2. Figure 5. A better explanation of the data needs to be provided (shown are Ct values, those can be easily transformed into relative expression levels). The description in the manuscript (line 117: “DM and DD levels were higher and statistically significant”) is ambiguous: a reader can conclude that DM and DD groups have higher PPAR levels, while the opposite is the case.

Response: We agree to the reviewers for raising the issue. We revised the section with proper terminology in the updated manuscript.

 

3. How the samples (to measure PPAR alpha expression) were collected? This needs to be explained in the text.
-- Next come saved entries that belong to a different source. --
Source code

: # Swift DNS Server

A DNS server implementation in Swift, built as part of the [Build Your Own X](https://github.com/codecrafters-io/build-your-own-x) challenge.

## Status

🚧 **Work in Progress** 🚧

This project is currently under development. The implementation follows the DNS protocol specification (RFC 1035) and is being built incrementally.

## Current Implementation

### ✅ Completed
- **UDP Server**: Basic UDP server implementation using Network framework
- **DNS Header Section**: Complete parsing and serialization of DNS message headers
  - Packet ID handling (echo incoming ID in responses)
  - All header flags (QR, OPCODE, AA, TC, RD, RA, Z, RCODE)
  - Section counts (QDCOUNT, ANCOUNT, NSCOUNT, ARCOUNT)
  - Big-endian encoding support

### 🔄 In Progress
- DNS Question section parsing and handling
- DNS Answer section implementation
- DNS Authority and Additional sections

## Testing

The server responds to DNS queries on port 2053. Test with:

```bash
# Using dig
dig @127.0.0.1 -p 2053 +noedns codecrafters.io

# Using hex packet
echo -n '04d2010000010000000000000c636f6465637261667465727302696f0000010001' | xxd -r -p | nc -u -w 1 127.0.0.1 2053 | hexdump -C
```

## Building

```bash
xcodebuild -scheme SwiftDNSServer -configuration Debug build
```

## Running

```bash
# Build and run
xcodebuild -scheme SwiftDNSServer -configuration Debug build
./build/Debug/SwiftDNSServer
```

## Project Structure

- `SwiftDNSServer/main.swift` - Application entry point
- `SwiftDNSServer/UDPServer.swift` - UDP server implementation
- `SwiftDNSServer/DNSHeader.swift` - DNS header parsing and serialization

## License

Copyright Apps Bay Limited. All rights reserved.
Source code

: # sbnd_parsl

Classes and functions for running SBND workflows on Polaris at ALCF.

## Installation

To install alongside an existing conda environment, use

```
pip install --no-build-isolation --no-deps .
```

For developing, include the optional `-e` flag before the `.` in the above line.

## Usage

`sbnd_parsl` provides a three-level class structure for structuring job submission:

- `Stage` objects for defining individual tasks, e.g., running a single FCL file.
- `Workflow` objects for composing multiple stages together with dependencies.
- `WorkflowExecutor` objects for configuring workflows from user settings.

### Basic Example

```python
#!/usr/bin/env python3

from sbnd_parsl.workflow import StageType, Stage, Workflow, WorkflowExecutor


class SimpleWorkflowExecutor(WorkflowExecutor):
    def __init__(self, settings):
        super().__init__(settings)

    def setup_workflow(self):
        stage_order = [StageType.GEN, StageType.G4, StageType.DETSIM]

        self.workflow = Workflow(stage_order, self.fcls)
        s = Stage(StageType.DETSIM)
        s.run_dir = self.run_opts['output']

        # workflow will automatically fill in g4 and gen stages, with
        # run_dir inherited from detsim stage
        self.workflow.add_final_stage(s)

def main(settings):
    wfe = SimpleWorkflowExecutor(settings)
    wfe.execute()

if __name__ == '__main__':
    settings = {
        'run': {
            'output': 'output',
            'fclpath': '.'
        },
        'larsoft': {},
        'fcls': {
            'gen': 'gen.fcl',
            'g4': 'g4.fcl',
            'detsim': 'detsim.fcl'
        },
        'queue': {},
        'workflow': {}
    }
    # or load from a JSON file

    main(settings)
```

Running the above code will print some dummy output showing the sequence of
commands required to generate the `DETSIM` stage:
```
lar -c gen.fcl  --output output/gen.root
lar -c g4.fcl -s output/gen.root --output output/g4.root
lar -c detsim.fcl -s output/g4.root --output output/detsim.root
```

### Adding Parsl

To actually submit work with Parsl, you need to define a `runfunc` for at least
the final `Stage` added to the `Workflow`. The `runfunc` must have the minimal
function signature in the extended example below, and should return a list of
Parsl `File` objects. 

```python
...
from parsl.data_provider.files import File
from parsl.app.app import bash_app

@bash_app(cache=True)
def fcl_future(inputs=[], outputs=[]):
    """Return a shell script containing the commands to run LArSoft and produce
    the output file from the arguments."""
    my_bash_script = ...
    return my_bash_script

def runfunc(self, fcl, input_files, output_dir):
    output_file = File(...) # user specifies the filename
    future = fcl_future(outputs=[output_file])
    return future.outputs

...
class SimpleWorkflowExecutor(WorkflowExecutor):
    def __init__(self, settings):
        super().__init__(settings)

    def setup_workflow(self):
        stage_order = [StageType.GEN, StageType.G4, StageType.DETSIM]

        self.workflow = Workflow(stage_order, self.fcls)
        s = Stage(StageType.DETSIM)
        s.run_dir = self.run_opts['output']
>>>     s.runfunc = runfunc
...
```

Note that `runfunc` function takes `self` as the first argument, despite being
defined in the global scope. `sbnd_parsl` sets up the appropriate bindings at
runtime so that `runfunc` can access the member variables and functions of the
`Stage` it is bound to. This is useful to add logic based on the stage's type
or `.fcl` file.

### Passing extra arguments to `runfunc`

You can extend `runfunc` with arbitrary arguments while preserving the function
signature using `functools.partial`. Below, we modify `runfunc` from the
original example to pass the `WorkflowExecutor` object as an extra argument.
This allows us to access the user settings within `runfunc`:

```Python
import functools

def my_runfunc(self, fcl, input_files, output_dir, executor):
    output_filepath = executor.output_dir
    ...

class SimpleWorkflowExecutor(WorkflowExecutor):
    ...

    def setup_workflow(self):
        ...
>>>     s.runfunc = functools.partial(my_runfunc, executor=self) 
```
Response: We thank to the reviewer for the suggestions. We updated the manuscript with the details of the sample collection to measure the PPARa expression. The procedure in brief, is as follows. All the blood samples were collected in EDTA tubes (3ml) for qRT-PCR. The quantitative analysis including the purity and concentration of the RNA was checked by using the Spectrophotometer NanoDrop One (Thermo Fisher Scientific, MA, USA) according to manufacturer’s protocol. Gel electrophoresis was employed for the qualitative analysis of RNA samples.

 

4. I recommend to move the exclusion criteria (from Materials/Methods) to the main text, section 2.1.1, where the patients are first introduced. Regarding the exclusion criteria, it might be helpful to add a sentence specifying PPAR agonists.

Response: We moved the exclusion criteria section from the Materials/Methods to the main text (section 2.1.1), as per the reviewer’s recommendation. Additionally, we added the PPAR agonist medication group as one of the exclusion criteria for our study in the 2.1.1 section.

 

5. Regarding correlation analyses for PPAR alpha: it might be useful to include an sentence on potential “age plus gender” dependencies.

Response: We had already mentioned the age and gender correlations with PPARa expression in the main text (section of 2.3.1.) and all the corresponding figures were also introduced in the supplementary data file. We did not observe any statistically significant associations between PPARα gene expression levels and the physical parameters like age (Supplementary Figure file). We also checked for any associations even after adjusting for gender, but none were found to be statistically significant (Supplemental Table 3) except fasting blood glucose and HbA1c levels: both parameters were significantly correlated with PPARα in the male control group (p-values 0.004 and 0.035 respectively), and only fasting blood glucose was correlated in the T2DM male group (p-value 0.016).

Round 2

Reviewer 1 Report

All the requirements have been fulfilled. i recommend publication.